Booker: These are things I didn’t think I’d be talking about, but I have been praying more fervently, beginning my days on my knees with a lot more consistency. A lot of it’s just to ground me and keep me focused on my highest ideals, because there are difficult days where you do feel your lesser angels. I want to stay humble and focused. I think that these are practices that have helped me be a better person.

Foer: Don’t you ever see yourself tipping into self-righteousness?

Booker: Absolutely. There are things I’ve said in the last two years I regret. A lot of my prayer, quite literally, is to make me worthy of this moment, and to help me to live in accordance to the ideals that I hold. I love Saint Francis of Assisi’s prayer “Make me an instrument of peace. Where there’s hatred, let me sow love. Where there’s darkness let me sow light.” This is a time for all of us to be humble aspirants.

Foer: How has your thinking about love practically changed you as a politician?

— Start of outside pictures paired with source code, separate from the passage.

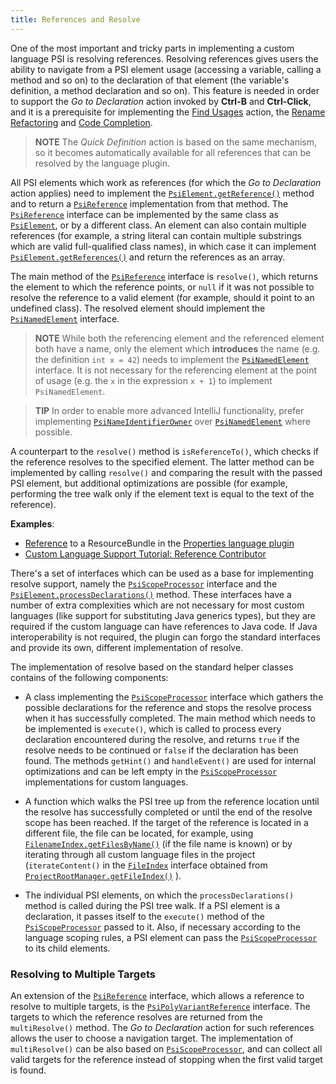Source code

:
 ```yaml
---
title: References and Resolve
---
```


One of the most important and tricky parts in implementing a custom language PSI is resolving references.
Resolving references gives users the ability to navigate from a PSI element usage (accessing a variable, calling a method and so on) to the declaration of that element (the variable's definition, a method declaration and so on).
This feature is needed in order to support the _Go to Declaration_ action invoked by **Ctrl-B** and **Ctrl-Click**, and it is a prerequisite for implementing the [Find Usages](find_usages.md) action, the [Rename Refactoring](rename_refactoring.md) and [Code Completion](code_completion.md).

> **NOTE** The _Quick Definition_ action is based on the same mechanism, so it becomes automatically available for all references that can be resolved by the language plugin.

All PSI elements which work as references (for which the _Go to Declaration_ action applies) need to implement the
[`PsiElement.getReference()`](upsource:///platform/core-api/src/com/intellij/psi/PsiElement.java)
method and to return a
[`PsiReference`](upsource:///platform/core-api/src/com/intellij/psi/PsiReference.java)
implementation from that method.
The
[`PsiReference`](upsource:///platform/core-api/src/com/intellij/psi/PsiReference.java)
interface can be implemented by the same class as
[`PsiElement`](upsource:///platform/core-api/src/com/intellij/psi/PsiElement.java),
or by a different class. An element can also contain multiple references (for example, a string literal can contain multiple substrings which are valid full-qualified class names), in which case it can implement
[`PsiElement.getReferences()`](upsource:///platform/core-api/src/com/intellij/psi/PsiElement.java)
and return the references as an array.

The main method of the
[`PsiReference`](upsource:///platform/core-api/src/com/intellij/psi/PsiReference.java)
interface is `resolve()`, which returns the element to which the reference points, or `null` if it was not possible to resolve the reference to a valid element (for example, should it point to an undefined class). The resolved element should implement the [`PsiNamedElement`](upsource:///platform/core-api/src/com/intellij/psi/PsiNamedElement.java) interface.

> **NOTE** While both the referencing element and the referenced element both have a name, only the element which **introduces** the name (e.g. the definition `int x = 42`) needs to implement the [`PsiNamedElement`](upsource:///platform/core-api/src/com/intellij/psi/PsiNamedElement.java) interface. It is not necessary for the referencing element at the point of usage (e.g. the `x` in the expression `x + 1`) to implement `PsiNamedElement`.

> **TIP** In order to enable more advanced IntelliJ functionality, prefer implementing [`PsiNameIdentifierOwner`](upsource:///platform/core-api/src/com/intellij/psi/PsiNameIdentifierOwner.java) over [`PsiNamedElement`](upsource:///platform/core-api/src/com/intellij/psi/PsiNamedElement.java) where possible.

A counterpart to the `resolve()` method is `isReferenceTo()`, which checks if the reference resolves to the specified element. The latter method can be implemented by calling `resolve()` and comparing the result with the passed PSI element, but additional optimizations are possible (for example, performing the tree walk only if the element text is equal to the text of the reference).


**Examples**:
- [Reference](upsource:///plugins/properties/src/com/intellij/lang/properties/ResourceBundleReference.java)
to a ResourceBundle in the
[Properties language plugin](upsource:///plugins/properties)
- [Custom Language Support Tutorial: Reference Contributor](/tutorials/custom_language_support/reference_contributor.md)

There's a set of interfaces which can be used as a base for implementing resolve support, namely the
[`PsiScopeProcessor`](upsource:///platform/core-api/src/com/intellij/psi/scope/PsiScopeProcessor.java) interface and the
[`PsiElement.processDeclarations()`](upsource:///platform/core-api/src/com/intellij/psi/PsiElement.java)
method.
These interfaces have a number of extra complexities which are not necessary for most custom languages (like support for substituting Java generics types), but they are required if the custom language can have references to Java code.
If Java interoperability is not required, the plugin can forgo the standard interfaces and provide its own, different implementation of resolve.

The implementation of resolve based on the standard helper classes contains of the following components:

*  A class implementing the
   [`PsiScopeProcessor`](upsource:///platform/core-api/src/com/intellij/psi/scope/PsiScopeProcessor.java)
   interface which gathers the possible declarations for the reference and stops the resolve process when it has successfully completed.
   The main method which needs to be implemented is `execute()`, which is called to process every declaration encountered during the resolve, and returns `true` if the resolve needs to be continued or `false` if the declaration has been found.
   The methods `getHint()` and `handleEvent()` are used for internal optimizations and can be left empty in the
   [`PsiScopeProcessor`](upsource:///platform/core-api/src/com/intellij/psi/scope/PsiScopeProcessor.java)
   implementations for custom languages.

*  A function which walks the PSI tree up from the reference location until the resolve has successfully completed or until the end of the resolve scope has been reached.
   If the target of the reference is located in a different file, the file can be located, for example, using
   [`FilenameIndex.getFilesByName()`](upsource:///platform/indexing-impl/src/com/intellij/psi/search/FilenameIndex.java)
   (if the file name is known) or by iterating through all custom language files in the project (`iterateContent()` in the
   [`FileIndex`](upsource:///platform/indexing-impl/src/com/intellij/psi/search/FilenameIndex.java)
   interface obtained from
   [`ProjectRootManager.getFileIndex()`](upsource:///platform/projectModel-api/src/com/intellij/openapi/roots/ProjectRootManager.java)
   ).

*  The individual PSI elements, on which the `processDeclarations()` method is called during the PSI tree walk.
   If a PSI element is a declaration, it passes itself to the `execute()` method of the
   [`PsiScopeProcessor`](upsource:///platform/core-api/src/com/intellij/psi/scope/PsiScopeProcessor.java)
   passed to it.
   Also, if necessary according to the language scoping rules, a PSI element can pass the
   [`PsiScopeProcessor`](upsource:///platform/core-api/src/com/intellij/psi/scope/PsiScopeProcessor.java)
   to its child elements.

### Resolving to Multiple Targets
An extension of the
[`PsiReference`](upsource:///platform/core-api/src/com/intellij/psi/PsiReference.java)
interface, which allows a reference to resolve to multiple targets, is the
[`PsiPolyVariantReference`](upsource:///platform/core-api/src/com/intellij/psi/PsiPolyVariantReference.java)
interface.
The targets to which the reference resolves are returned from the `multiResolve()` method.
The _Go to Declaration_ action for such references allows the user to choose a navigation target.
The implementation of `multiResolve()` can be also based on
[`PsiScopeProcessor`](upsource:///platform/core-api/src/com/intellij/psi/scope/PsiScopeProcessor.java),
and can collect all valid targets for the reference instead of stopping when the first valid target is found.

Booker: Yeah, I think there are times where I’ve checked myself. There’s an example popping in my head that I really haven’t shared with anybody. It was a committee hearing, and I found myself lecturing the other side, like senators often do. And some senator who tests me to be the best person I am shot back at me something I found kind of obnoxious. I got mad, and then I reflected upon it. I said, “It’s not for me to lecture people who disagree with me; it’s for me to call myself to exhibit that behavior, not to lecture people on it.”

In one of my favorite stories, I encountered somebody who was homeless. He asked if I had extra socks and I told him, “I don’t have socks, I don’t have socks.” The guy I was with bent over and took off the socks he was wearing and gave them. And I said, “Here I am, this guy that talks about love all the time, but I’ve got this one moment to show it, to be more creative in my moral imagination, and I didn’t demonstrate it.” I think it’s so much more important for us, as leaders right now, to live those values and not preach them.